EXERCISE INPUT:

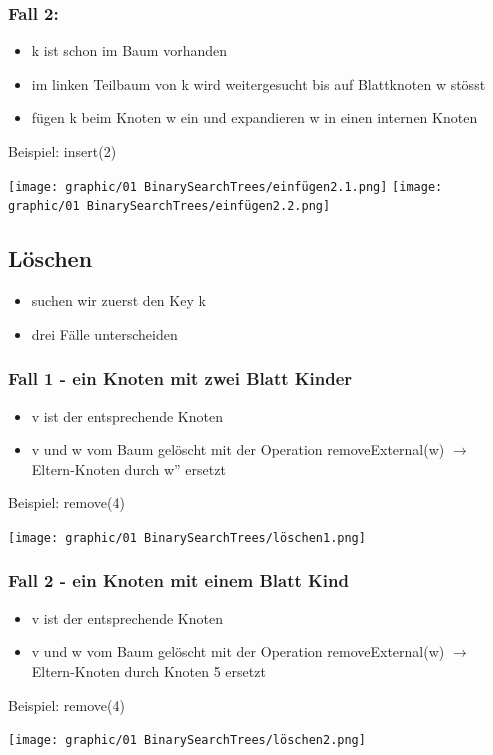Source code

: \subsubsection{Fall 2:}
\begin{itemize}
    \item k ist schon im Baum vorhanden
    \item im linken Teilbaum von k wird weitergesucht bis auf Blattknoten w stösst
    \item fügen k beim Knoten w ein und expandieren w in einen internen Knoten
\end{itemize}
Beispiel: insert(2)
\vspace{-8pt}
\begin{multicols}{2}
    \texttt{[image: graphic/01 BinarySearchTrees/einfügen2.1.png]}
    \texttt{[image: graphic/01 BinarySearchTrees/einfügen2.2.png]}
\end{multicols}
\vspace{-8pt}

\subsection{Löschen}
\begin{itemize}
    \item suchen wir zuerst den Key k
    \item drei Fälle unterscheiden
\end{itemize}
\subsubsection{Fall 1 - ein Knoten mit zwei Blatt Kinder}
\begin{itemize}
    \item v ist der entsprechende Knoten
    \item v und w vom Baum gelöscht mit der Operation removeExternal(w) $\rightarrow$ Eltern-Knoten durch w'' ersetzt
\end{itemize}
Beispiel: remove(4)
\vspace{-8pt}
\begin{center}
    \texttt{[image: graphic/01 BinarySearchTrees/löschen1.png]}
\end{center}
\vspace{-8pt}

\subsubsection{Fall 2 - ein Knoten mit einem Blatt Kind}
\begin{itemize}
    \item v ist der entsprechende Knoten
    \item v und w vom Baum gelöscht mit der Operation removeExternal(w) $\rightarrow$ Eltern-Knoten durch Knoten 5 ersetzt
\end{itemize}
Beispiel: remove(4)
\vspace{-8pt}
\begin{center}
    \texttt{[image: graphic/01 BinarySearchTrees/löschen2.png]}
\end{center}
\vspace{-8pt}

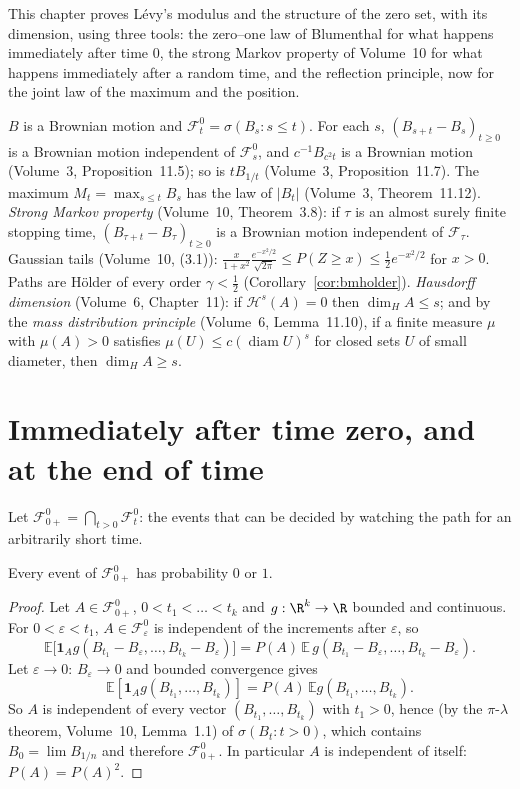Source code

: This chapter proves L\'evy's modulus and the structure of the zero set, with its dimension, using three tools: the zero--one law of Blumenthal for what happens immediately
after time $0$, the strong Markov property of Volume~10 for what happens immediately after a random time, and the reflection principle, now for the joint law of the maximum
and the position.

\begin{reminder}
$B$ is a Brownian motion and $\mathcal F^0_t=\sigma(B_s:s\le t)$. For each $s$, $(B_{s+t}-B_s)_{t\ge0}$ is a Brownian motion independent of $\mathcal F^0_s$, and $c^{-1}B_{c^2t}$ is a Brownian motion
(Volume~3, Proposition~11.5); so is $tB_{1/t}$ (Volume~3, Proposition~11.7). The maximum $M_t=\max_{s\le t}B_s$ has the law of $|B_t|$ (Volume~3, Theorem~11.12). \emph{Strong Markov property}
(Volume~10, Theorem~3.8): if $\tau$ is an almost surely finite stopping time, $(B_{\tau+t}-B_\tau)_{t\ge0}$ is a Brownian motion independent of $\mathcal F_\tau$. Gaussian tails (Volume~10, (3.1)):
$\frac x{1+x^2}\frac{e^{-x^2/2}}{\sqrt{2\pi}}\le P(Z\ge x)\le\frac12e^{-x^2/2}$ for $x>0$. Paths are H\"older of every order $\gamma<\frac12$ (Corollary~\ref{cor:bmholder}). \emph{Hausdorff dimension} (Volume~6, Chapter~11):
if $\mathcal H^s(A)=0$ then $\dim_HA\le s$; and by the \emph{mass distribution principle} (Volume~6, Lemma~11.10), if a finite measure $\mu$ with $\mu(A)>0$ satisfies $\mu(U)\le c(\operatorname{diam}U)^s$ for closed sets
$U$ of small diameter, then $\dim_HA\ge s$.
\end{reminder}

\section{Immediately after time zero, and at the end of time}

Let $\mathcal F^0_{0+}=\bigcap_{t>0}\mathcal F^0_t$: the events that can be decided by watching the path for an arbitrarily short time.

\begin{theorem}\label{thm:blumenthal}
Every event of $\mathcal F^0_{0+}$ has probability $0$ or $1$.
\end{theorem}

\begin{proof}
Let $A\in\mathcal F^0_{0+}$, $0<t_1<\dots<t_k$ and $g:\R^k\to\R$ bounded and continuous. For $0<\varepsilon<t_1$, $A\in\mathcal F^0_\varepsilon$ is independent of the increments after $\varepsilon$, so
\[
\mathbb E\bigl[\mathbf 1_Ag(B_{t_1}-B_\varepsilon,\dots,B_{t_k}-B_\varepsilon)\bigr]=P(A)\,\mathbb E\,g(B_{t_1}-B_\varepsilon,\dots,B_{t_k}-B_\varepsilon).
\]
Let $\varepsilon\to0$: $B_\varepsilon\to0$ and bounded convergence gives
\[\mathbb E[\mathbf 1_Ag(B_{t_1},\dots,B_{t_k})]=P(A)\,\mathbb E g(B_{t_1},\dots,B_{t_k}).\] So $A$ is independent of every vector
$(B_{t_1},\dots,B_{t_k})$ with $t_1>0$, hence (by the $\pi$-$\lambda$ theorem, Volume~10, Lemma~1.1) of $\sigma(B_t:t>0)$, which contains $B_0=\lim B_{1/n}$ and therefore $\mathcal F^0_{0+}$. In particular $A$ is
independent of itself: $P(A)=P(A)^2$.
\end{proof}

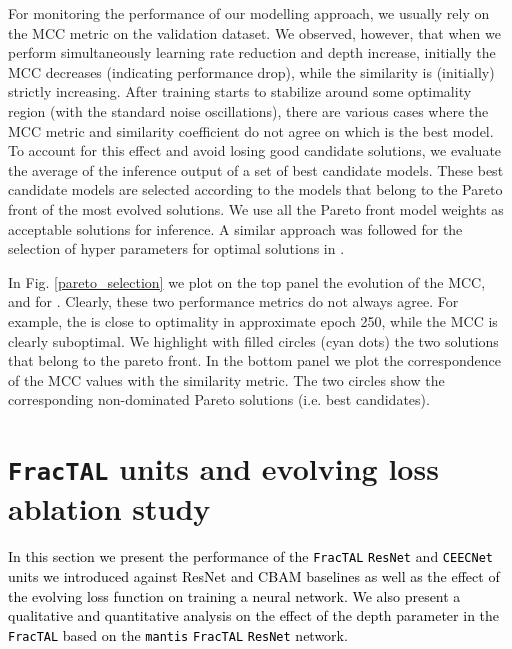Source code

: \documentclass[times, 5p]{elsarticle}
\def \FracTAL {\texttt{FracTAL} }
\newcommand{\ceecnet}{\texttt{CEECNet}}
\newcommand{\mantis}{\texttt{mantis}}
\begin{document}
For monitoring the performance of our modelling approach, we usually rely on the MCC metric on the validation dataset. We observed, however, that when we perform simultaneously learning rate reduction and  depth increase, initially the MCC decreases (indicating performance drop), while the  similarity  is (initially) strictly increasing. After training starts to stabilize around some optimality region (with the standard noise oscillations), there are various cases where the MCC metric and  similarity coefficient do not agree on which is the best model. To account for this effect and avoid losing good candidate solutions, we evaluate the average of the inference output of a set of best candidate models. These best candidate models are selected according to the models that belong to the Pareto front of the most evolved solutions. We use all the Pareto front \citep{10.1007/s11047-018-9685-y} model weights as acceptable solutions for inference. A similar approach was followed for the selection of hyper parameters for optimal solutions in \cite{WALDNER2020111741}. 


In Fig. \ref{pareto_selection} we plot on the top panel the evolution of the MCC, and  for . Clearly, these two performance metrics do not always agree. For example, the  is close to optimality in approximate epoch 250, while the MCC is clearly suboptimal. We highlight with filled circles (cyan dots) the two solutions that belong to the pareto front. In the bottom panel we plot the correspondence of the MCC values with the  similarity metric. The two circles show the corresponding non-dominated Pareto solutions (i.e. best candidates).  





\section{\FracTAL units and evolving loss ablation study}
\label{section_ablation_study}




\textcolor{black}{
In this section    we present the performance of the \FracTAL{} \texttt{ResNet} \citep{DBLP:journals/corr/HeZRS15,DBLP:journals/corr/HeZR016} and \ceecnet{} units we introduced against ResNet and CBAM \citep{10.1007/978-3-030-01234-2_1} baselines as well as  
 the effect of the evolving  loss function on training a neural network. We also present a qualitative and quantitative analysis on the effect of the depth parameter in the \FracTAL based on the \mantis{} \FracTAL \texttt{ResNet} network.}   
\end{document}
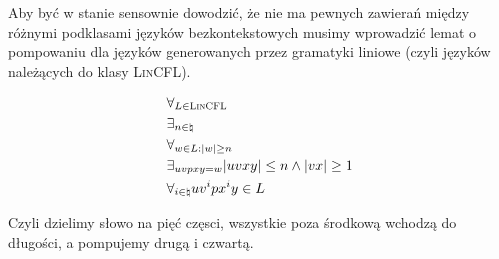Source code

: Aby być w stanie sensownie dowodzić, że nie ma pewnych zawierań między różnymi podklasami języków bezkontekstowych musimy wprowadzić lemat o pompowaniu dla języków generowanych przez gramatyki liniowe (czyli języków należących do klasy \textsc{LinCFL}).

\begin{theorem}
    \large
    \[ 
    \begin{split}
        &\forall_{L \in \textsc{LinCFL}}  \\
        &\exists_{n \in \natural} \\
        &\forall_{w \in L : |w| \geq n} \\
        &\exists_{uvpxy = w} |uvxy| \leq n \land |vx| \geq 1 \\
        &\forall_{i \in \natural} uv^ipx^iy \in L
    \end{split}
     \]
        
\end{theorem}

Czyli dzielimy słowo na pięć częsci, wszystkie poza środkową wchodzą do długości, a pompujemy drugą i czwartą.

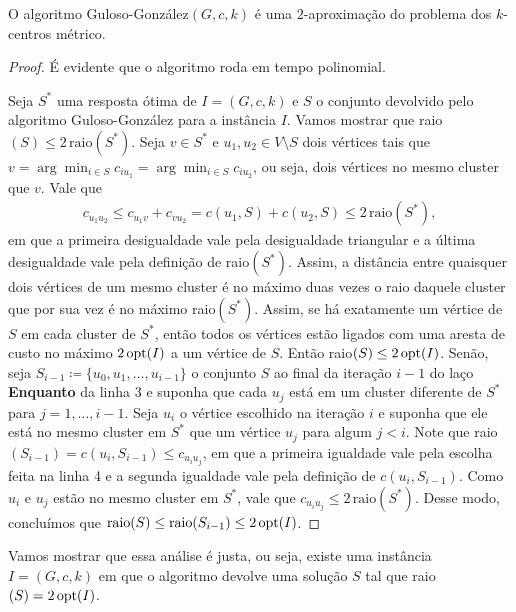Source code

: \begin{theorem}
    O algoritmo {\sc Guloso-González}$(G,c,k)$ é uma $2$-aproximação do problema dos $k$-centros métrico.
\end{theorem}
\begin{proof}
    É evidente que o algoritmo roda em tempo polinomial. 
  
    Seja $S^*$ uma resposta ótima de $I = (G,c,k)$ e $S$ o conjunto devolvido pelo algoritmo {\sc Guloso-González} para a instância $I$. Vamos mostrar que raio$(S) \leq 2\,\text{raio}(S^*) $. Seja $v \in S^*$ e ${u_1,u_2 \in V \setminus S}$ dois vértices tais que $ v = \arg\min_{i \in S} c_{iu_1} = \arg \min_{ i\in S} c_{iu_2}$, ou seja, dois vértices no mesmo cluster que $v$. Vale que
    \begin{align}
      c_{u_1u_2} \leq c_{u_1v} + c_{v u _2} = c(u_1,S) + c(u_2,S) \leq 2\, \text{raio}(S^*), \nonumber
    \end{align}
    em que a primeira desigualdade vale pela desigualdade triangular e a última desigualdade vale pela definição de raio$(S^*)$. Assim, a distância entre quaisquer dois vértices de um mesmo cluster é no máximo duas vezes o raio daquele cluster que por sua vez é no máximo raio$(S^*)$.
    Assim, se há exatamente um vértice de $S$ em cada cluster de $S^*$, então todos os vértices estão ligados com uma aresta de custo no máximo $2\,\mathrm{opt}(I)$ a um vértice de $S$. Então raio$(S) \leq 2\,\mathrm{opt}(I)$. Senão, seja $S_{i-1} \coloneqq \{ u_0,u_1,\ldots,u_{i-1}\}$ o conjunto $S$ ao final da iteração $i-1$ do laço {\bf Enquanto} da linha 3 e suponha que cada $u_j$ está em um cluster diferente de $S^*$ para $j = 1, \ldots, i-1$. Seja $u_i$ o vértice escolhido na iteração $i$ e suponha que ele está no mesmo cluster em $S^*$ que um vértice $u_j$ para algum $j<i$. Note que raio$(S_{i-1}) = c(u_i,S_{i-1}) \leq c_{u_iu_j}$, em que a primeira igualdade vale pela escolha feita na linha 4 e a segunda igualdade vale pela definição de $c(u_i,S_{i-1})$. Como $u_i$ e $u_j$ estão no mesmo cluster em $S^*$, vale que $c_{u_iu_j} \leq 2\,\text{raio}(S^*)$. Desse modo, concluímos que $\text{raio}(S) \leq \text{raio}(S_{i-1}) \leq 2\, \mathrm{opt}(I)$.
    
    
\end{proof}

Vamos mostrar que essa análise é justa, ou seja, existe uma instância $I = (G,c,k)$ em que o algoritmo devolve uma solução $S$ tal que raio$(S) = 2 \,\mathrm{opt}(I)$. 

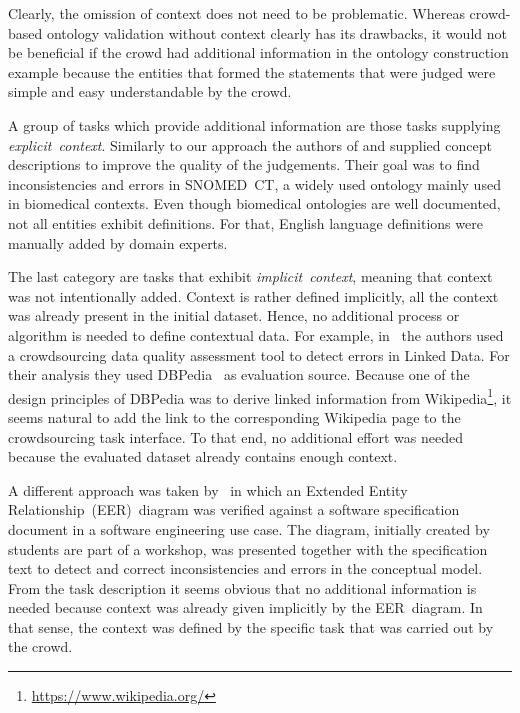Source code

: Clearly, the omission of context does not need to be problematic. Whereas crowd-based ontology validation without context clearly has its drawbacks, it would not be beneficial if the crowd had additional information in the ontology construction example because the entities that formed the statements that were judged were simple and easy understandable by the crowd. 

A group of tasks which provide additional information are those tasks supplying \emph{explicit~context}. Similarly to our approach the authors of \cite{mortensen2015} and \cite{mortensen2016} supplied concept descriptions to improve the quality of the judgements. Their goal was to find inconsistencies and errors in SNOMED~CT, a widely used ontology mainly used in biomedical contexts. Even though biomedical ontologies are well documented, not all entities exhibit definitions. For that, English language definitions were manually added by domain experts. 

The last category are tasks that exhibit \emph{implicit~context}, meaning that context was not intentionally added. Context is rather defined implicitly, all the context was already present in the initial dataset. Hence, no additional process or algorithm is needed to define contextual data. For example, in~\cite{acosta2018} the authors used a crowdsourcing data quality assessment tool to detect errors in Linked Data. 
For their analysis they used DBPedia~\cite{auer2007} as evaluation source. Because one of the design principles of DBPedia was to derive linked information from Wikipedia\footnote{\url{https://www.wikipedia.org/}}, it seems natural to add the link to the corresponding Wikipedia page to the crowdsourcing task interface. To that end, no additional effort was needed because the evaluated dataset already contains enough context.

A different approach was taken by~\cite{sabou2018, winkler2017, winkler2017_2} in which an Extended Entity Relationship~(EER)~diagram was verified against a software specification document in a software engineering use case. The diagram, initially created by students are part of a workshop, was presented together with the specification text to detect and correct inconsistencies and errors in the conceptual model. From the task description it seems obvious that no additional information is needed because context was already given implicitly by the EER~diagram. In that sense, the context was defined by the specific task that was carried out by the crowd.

YOUR GOAL:
Retype only the lines that run from the first line of the entries above to the line containing "(Volume~3, Proposition~11.5); so", both included. Do not carry over any pictures.

RESPONSE FOR THIS EXERCISE:
Source code

: \subsubsection{Fall 2:}
\begin{itemize}
    \item k ist schon im Baum vorhanden
    \item im linken Teilbaum von k wird weitergesucht bis auf Blattknoten w stösst
    \item fügen k beim Knoten w ein und expandieren w in einen internen Knoten
\end{itemize}
Beispiel: insert(2)
\vspace{-8pt}
\begin{multicols}{2}
    \texttt{[image: graphic/01 BinarySearchTrees/einfügen2.1.png]}
    \texttt{[image: graphic/01 BinarySearchTrees/einfügen2.2.png]}
\end{multicols}
\vspace{-8pt}

\subsection{Löschen}
\begin{itemize}
    \item suchen wir zuerst den Key k
    \item drei Fälle unterscheiden
\end{itemize}
\subsubsection{Fall 1 - ein Knoten mit zwei Blatt Kinder}
\begin{itemize}
    \item v ist der entsprechende Knoten
    \item v und w vom Baum gelöscht mit der Operation removeExternal(w) $\rightarrow$ Eltern-Knoten durch w'' ersetzt
\end{itemize}
Beispiel: remove(4)
\vspace{-8pt}
\begin{center}
    \texttt{[image: graphic/01 BinarySearchTrees/löschen1.png]}
\end{center}
\vspace{-8pt}

\subsubsection{Fall 2 - ein Knoten mit einem Blatt Kind}
\begin{itemize}
    \item v ist der entsprechende Knoten
    \item v und w vom Baum gelöscht mit der Operation removeExternal(w) $\rightarrow$ Eltern-Knoten durch Knoten 5 ersetzt
\end{itemize}
Beispiel: remove(4)
\vspace{-8pt}
\begin{center}
    \texttt{[image: graphic/01 BinarySearchTrees/löschen2.png]}
\end{center}
\vspace{-8pt}

Source code

: This chapter proves L\'evy's modulus and the structure of the zero set, with its dimension, using three tools: the zero--one law of Blumenthal for what happens immediately
after time $0$, the strong Markov property of Volume~10 for what happens immediately after a random time, and the reflection principle, now for the joint law of the maximum
and the position.

\begin{reminder}
$B$ is a Brownian motion and $\mathcal F^0_t=\sigma(B_s:s\le t)$. For each $s$, $(B_{s+t}-B_s)_{t\ge0}$ is a Brownian motion independent of $\mathcal F^0_s$, and $c^{-1}B_{c^2t}$ is a Brownian motion
(Volume~3, Proposition~11.5); so is $tB_{1/t}$ (Volume~3, Proposition~11.7). The maximum $M_t=\max_{s\le t}B_s$ has the law of $|B_t|$ (Volume~3, Theorem~11.12). \emph{Strong Markov property}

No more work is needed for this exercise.